Required action
From the material below, list every line containing "icon".

Data extracts

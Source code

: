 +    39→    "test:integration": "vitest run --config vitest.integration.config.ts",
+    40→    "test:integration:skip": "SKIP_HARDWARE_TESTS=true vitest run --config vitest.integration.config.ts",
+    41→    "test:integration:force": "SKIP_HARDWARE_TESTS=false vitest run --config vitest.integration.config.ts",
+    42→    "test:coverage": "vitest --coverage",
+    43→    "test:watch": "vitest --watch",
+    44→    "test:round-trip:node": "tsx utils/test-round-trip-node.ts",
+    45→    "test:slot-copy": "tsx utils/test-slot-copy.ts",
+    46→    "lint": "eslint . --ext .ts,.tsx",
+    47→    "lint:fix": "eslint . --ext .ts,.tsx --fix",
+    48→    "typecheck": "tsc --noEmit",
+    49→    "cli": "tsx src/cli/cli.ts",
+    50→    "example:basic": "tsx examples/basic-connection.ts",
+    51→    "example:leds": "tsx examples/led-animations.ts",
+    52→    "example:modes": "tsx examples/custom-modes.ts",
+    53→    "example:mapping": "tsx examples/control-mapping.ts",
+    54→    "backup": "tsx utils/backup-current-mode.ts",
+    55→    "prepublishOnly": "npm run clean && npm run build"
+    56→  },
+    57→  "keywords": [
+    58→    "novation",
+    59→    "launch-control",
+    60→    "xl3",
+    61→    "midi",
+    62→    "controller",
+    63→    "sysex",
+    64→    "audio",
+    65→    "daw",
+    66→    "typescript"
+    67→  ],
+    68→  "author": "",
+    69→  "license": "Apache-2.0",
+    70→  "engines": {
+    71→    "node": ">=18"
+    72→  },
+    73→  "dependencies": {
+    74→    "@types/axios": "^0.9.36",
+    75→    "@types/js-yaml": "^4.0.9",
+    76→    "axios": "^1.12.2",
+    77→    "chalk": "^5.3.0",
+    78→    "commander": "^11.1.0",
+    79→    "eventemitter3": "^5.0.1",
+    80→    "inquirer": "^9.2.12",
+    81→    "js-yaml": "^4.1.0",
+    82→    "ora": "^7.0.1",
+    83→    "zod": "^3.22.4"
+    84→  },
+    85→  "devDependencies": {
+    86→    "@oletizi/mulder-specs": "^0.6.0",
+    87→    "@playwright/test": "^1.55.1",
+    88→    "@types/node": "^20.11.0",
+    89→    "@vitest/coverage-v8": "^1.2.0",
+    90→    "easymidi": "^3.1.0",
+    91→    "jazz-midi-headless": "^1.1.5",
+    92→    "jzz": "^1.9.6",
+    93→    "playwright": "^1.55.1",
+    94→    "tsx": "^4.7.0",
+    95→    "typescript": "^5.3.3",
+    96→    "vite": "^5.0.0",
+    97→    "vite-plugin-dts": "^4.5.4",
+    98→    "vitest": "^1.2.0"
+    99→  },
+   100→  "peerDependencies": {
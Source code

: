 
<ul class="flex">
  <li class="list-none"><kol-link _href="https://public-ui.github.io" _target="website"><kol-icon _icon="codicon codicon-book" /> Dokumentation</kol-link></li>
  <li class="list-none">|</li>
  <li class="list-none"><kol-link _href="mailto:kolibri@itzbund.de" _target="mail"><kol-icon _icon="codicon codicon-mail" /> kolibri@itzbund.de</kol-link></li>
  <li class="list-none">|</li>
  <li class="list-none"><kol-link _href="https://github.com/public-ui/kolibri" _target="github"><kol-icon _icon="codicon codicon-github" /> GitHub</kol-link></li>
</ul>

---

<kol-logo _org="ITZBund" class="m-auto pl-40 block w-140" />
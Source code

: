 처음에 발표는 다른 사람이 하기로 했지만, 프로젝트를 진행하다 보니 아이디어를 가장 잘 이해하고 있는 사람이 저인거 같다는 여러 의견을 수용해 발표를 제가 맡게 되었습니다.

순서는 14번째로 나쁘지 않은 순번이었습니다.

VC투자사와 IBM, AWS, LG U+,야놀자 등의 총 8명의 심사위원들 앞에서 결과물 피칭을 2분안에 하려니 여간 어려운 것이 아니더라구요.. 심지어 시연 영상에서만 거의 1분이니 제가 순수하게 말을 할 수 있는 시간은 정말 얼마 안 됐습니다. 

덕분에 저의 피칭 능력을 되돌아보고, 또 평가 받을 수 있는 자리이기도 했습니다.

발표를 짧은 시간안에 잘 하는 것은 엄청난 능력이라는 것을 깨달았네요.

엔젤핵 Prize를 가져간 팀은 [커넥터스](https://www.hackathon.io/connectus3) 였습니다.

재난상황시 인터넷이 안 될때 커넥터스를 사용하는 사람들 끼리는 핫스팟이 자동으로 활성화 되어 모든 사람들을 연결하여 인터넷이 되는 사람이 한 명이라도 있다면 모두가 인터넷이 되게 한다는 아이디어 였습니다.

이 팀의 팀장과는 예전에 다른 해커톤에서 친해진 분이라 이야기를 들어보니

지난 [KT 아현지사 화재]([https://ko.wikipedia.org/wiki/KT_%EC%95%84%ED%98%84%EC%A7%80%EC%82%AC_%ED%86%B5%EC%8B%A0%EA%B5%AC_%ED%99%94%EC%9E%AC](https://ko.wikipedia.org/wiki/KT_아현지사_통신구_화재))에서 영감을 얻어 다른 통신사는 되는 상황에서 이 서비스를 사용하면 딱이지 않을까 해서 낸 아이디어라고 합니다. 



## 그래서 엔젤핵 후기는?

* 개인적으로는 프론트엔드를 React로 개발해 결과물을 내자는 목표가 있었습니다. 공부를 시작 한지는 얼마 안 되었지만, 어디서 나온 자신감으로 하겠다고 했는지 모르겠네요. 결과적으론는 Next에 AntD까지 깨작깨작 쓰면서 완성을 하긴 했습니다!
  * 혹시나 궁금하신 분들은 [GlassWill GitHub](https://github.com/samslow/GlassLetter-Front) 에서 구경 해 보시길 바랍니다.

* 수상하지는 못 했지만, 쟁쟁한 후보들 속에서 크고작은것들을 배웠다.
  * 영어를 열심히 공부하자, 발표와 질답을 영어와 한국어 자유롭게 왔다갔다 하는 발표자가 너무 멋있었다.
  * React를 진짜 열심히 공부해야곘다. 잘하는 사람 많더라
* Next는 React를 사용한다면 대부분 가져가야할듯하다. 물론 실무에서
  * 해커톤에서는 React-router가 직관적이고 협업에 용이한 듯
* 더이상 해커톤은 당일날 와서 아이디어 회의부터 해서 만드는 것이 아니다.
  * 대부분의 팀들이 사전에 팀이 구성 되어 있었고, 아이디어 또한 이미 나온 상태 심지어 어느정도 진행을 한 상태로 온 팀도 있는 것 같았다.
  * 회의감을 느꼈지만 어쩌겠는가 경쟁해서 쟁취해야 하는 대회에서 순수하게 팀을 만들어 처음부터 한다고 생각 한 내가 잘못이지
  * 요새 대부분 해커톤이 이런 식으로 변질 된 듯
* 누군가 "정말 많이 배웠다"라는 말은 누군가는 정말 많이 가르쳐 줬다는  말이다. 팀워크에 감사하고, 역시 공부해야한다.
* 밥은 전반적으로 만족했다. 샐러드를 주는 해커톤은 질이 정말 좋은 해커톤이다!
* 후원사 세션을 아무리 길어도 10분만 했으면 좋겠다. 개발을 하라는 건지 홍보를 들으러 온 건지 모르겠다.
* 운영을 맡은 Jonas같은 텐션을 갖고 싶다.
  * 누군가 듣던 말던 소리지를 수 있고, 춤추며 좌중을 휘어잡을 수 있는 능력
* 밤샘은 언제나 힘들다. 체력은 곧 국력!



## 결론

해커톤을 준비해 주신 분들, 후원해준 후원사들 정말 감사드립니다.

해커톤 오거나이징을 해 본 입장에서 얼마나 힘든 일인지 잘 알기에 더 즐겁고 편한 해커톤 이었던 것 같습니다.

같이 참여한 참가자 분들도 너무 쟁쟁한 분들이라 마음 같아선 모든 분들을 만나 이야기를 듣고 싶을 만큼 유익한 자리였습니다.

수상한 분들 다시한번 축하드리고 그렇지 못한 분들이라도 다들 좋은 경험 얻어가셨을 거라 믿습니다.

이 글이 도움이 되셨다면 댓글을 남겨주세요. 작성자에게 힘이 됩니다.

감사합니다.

Problem solution
  <li class="list-none"><kol-link _href="https://public-ui.github.io" _target="website"><kol-icon _icon="codicon codicon-book" /> Dokumentation</kol-link></li>
  <li class="list-none"><kol-link _href="mailto:kolibri@itzbund.de" _target="mail"><kol-icon _icon="codicon codicon-mail" /> kolibri@itzbund.de</kol-link></li>
  <li class="list-none"><kol-link _href="https://github.com/public-ui/kolibri" _target="github"><kol-icon _icon="codicon codicon-github" /> GitHub</kol-link></li>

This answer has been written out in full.